When running tests via SSH connector and SSH connection breaks due to device crash TBot hangs waiting indefinitely for SSH #73

Closed yanivy-nr closed 2 years ago

yanivy-nr commented 2 years ago

Hello,

Sometimes, when running tests on our device the device crashes and the SSH connection breaks. When this happens TBot waits Indefinitely. We are using the connector.SSHConnector connector, and have added the following options to ssh via ssh_config property: ['ConnectTimeout=5', 'ServerAliveInterval=1', 'ServerAliveCountMax=5']. With these options, SSH detects that the device has failed, but TBot does not detect it and continues to wait for an input from SSH.

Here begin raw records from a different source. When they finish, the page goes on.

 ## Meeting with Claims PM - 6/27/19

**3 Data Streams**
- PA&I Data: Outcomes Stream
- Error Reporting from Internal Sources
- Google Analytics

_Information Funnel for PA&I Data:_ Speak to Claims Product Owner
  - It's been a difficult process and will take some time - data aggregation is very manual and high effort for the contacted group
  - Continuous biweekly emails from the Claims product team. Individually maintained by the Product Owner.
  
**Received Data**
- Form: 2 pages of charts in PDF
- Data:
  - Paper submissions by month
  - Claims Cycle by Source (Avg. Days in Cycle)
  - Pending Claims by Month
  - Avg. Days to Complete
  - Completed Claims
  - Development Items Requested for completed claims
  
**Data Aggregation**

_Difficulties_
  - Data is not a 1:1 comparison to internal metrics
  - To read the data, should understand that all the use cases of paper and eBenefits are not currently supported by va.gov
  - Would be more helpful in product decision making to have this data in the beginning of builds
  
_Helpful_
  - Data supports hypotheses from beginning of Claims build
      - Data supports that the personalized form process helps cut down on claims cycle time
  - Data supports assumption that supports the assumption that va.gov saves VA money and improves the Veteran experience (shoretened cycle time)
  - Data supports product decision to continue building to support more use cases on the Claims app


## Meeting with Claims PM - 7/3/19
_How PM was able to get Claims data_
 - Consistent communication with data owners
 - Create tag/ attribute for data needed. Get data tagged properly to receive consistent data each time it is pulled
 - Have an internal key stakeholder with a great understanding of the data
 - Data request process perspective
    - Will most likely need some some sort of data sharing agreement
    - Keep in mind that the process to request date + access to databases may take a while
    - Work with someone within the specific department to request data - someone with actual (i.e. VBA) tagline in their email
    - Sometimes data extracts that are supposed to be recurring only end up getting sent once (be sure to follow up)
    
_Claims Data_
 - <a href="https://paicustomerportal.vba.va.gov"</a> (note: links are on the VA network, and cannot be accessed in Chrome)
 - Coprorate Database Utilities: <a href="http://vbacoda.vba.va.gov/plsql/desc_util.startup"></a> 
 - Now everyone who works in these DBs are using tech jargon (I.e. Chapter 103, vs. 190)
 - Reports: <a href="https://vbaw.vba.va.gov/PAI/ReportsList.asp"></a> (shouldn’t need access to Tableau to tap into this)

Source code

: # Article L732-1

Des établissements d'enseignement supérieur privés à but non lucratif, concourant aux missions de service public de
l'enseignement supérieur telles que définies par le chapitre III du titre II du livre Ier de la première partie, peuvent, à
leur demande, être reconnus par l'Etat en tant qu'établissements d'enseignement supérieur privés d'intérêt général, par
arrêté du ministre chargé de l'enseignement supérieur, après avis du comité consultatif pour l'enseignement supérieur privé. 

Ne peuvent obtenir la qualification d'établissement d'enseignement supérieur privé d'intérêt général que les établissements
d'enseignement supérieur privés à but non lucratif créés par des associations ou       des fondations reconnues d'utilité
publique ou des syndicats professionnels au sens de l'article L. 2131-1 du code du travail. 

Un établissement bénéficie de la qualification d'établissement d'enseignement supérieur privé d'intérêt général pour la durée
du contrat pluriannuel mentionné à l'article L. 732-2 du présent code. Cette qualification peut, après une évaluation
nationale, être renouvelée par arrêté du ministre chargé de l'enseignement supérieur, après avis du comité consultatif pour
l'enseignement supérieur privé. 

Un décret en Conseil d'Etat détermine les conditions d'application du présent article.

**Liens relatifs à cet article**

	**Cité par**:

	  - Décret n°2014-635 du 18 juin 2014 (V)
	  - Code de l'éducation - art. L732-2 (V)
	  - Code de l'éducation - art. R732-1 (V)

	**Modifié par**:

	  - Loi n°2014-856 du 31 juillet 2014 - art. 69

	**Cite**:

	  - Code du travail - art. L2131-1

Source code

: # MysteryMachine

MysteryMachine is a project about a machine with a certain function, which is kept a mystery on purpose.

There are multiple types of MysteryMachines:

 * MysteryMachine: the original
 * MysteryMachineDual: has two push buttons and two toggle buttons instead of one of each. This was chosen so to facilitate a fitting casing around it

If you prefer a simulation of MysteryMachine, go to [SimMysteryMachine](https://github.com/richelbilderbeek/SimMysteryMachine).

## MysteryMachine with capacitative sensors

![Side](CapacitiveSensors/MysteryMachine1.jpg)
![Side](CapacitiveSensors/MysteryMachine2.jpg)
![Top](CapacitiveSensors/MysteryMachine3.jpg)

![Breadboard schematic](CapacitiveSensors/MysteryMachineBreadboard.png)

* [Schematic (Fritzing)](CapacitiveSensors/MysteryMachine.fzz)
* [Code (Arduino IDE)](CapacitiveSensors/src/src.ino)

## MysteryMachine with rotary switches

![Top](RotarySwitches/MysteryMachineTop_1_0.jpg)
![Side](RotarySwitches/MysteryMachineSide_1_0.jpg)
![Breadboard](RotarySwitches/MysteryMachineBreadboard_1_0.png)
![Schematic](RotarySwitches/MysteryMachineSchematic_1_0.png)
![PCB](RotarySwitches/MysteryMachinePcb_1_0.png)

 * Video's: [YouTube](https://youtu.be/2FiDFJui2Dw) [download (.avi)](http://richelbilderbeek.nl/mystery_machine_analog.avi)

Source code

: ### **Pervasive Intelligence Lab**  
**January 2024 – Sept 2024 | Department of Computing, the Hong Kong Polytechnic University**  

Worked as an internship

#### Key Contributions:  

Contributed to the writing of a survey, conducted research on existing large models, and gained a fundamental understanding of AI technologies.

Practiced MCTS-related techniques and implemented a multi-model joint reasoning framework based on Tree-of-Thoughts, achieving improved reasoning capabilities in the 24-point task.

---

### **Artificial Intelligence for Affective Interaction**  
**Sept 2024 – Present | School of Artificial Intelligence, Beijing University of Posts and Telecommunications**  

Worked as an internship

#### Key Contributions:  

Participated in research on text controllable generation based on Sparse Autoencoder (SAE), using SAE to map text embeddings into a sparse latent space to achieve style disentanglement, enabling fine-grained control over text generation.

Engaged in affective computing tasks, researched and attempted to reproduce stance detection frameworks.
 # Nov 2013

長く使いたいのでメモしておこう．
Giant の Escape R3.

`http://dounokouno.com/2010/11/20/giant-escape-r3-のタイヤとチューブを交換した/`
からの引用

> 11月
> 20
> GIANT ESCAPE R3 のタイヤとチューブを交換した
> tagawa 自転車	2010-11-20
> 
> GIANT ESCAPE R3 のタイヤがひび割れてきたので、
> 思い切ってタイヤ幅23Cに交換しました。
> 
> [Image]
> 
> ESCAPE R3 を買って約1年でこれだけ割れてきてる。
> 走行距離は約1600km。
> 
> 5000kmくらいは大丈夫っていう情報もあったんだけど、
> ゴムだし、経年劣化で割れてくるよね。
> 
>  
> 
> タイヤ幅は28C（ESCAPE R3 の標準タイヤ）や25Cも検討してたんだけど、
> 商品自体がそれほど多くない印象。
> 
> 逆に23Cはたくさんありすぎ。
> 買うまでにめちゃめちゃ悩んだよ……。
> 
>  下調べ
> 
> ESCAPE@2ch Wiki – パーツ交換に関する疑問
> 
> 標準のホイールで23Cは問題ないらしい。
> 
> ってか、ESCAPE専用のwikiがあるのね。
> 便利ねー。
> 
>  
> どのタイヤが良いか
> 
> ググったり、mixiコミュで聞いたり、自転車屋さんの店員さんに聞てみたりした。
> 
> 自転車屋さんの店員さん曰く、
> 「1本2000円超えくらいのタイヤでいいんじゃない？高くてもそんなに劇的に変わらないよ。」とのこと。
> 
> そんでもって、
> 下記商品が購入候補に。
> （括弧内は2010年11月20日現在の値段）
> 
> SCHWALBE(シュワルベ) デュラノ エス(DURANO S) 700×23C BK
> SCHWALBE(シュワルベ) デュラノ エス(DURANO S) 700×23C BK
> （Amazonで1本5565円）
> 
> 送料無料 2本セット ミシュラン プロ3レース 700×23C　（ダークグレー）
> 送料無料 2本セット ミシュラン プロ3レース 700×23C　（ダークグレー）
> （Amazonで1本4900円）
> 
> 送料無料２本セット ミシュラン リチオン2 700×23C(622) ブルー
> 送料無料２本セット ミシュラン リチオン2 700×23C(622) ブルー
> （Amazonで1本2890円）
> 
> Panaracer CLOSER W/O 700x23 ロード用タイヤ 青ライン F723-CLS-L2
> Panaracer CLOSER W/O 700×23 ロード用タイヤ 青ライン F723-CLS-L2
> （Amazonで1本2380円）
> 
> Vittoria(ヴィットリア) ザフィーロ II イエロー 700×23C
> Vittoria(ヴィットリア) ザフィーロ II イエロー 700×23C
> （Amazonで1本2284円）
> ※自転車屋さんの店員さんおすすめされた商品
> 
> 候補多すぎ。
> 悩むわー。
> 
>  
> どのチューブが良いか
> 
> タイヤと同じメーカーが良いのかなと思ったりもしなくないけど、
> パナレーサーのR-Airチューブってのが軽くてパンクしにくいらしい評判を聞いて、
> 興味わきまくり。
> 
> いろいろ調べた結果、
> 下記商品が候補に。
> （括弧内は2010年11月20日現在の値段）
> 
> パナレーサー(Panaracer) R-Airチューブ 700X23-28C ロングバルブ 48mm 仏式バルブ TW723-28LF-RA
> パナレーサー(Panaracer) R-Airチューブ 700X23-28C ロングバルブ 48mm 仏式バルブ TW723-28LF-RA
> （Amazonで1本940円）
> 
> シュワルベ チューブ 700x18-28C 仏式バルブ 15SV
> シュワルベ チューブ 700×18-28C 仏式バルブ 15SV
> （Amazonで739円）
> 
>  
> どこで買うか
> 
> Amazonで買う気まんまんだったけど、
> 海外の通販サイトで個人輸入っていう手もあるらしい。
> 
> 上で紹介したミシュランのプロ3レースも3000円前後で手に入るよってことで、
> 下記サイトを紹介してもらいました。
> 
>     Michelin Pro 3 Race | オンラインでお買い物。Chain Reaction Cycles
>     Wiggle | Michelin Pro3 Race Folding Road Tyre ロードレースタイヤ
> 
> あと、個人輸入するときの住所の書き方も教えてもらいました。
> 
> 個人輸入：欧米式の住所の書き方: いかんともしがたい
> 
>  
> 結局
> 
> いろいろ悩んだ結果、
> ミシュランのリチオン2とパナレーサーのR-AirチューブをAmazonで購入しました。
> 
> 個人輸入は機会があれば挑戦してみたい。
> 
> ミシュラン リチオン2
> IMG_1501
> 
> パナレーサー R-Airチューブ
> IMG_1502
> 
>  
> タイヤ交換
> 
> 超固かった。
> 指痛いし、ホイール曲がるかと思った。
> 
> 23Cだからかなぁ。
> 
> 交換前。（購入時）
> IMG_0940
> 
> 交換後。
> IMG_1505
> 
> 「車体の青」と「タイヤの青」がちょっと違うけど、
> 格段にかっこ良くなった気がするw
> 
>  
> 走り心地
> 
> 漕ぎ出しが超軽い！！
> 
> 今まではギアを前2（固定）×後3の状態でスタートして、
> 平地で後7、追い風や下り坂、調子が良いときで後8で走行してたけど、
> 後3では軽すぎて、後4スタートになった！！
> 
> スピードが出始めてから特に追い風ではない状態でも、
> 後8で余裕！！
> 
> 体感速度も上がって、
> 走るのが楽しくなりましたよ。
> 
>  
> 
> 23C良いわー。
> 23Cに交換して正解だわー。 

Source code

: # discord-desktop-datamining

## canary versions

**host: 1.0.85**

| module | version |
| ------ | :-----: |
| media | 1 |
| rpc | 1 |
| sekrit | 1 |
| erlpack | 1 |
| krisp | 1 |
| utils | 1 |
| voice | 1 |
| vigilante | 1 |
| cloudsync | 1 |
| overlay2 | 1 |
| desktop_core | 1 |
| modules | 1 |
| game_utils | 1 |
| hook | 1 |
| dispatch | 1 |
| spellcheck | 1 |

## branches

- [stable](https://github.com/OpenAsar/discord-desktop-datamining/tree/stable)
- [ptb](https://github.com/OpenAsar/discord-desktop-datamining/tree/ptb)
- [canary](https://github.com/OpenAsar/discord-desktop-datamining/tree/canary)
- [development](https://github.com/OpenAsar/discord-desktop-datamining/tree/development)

Please see below an example of output. After "exit" is printed, TBot is waiting indefinitely:

│   ├─[local] ssh -o BatchMode=yes -o StrictHostKeyChecking=no -p 22 -o ConnectTimeout=5 -o ServerAliveInterval=1 -o ServerAliveCountMax=5 root@192.168.5.12
│   ├─[nr-sim-linux] uname -a
│   │    ## 14:54:13.717558    11 dwmac.cc:178] read to A-N registers not supported (0xc4))(will warn only once)
│   │    ## uname -a
│   │    ## Linux abc 5.18.0-g38e0cf23fe26 #1 SMP PREEMPT Thu Aug 11 09:07:41 UTC 2022 aarch64 GNU/Linux
│   ├─[nr-sim-linux-ssh] ls -l
│   │    ## Timeout, server 192.168.5.12 not responding.
│   │    ## exit

Is there a way to detect that the SSH connection lost and fail the test in such case?

thanks, Yaniv

Rahix commented 2 years ago

Hm, when ssh terminates due to the connection timing out, I would expect the entire channel over which the session ran to terminate as well. Evidently, this is not working here. I will have to investigate.

In the meantime, can you run the same command but with one more -v flag to show all channel communication? Please post the log here, maybe there is something more in there which could help...

Rahix commented 2 years ago

I pushed PR #74 which should be a fix for this. Please give it a try and tell me whether it actually helps...

yanivy-nr commented 2 years ago

Hi,

Thank you for the prompt response and for the fix, I can confirm it works now.

I am getting a ChannelClosedException when the SSH connection breaks and the tests fail.

Kind regards, Yaniv

venv/lib/python3.8/site-packages/tbot/machine/channel/subprocess.py:97: ChannelClosedException
============================================================ short test summary info ============================================================
FAILED devel/ssh_test.py::test_ssh_break - tbot.machine.channel.channel.ChannelClosedException
======================================================= 1 failed, 4 deselected in 31.93s ========================================================